* SUPPLIED ENTRIES:
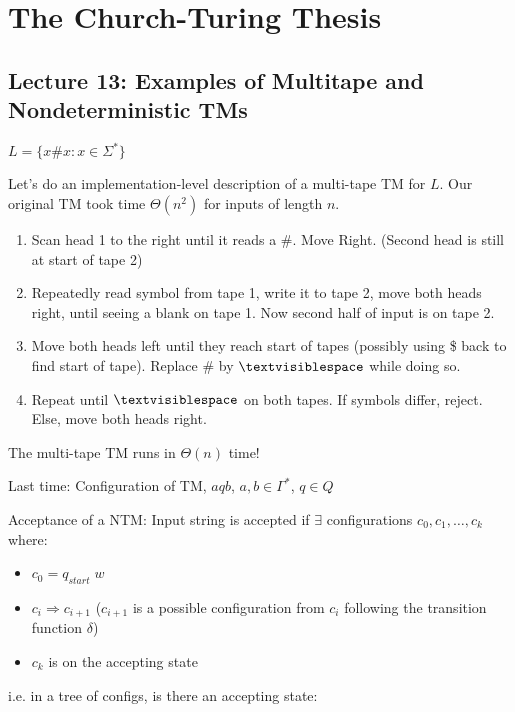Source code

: \chapter{The Church-Turing Thesis}

\section*{Lecture 13: Examples of Multitape and Nondeterministic TMs}

\begin{example}
    $L = \{x\#x : x \in \Sigma^*\}$

    Let's do an implementation-level description of a multi-tape TM for $L$. Our original TM took time $\Theta(n^2)$ for inputs of length $n$.

    \begin{enumerate}
        \item Scan head 1 to the right until it reads a \#. Move Right. (Second head is still at start of tape 2)
        \item Repeatedly read symbol from tape 1, write it to tape 2, move both heads right, until seeing a blank on tape 1. Now second half of input is on tape 2.
        \item Move both heads left until they reach start of tapes (possibly using \$ back to find start of tape). Replace \# by $\textvisiblespace$ while doing so.
        \item Repeat until $\textvisiblespace$ on both tapes. If symbols differ, reject. Else, move both heads right.
    \end{enumerate}

    The multi-tape TM runs in $\Theta(n)$ time!
\end{example}

Last time: Configuration of TM, $aqb$, $a, b \in \Gamma^*$, $q \in Q$

Acceptance of a NTM: Input string is accepted if $\exists$ configurations $c_0, c_1, \ldots, c_k$ where:

\begin{itemize}
    \item $c_0 = q_{start} \; w$
    \item $c_i \Rightarrow c_{i+1}$ ($c_{i+1}$ is a possible configuration from $c_i$ following the transition function $\delta$)
    \item $c_k$ is on the accepting state
\end{itemize}

i.e. in a tree of configs, is there an accepting state:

* REQUIRED ACTION:
Write out every line above exactly as it is, leaving out the pictures.

* ANSWER FOR THE TASK:
Source code

: \chapter{The Church-Turing Thesis}

\section*{Lecture 13: Examples of Multitape and Nondeterministic TMs}

\begin{example}
    $L = \{x\#x : x \in \Sigma^*\}$

    Let's do an implementation-level description of a multi-tape TM for $L$. Our original TM took time $\Theta(n^2)$ for inputs of length $n$.

    \begin{enumerate}
        \item Scan head 1 to the right until it reads a \#. Move Right. (Second head is still at start of tape 2)
        \item Repeatedly read symbol from tape 1, write it to tape 2, move both heads right, until seeing a blank on tape 1. Now second half of input is on tape 2.
        \item Move both heads left until they reach start of tapes (possibly using \$ back to find start of tape). Replace \# by $\textvisiblespace$ while doing so.
        \item Repeat until $\textvisiblespace$ on both tapes. If symbols differ, reject. Else, move both heads right.
    \end{enumerate}

    The multi-tape TM runs in $\Theta(n)$ time!
\end{example}

Last time: Configuration of TM, $aqb$, $a, b \in \Gamma^*$, $q \in Q$

Acceptance of a NTM: Input string is accepted if $\exists$ configurations $c_0, c_1, \ldots, c_k$ where:

\begin{itemize}
    \item $c_0 = q_{start} \; w$
    \item $c_i \Rightarrow c_{i+1}$ ($c_{i+1}$ is a possible configuration from $c_i$ following the transition function $\delta$)
    \item $c_k$ is on the accepting state
\end{itemize}

i.e. in a tree of configs, is there an accepting state:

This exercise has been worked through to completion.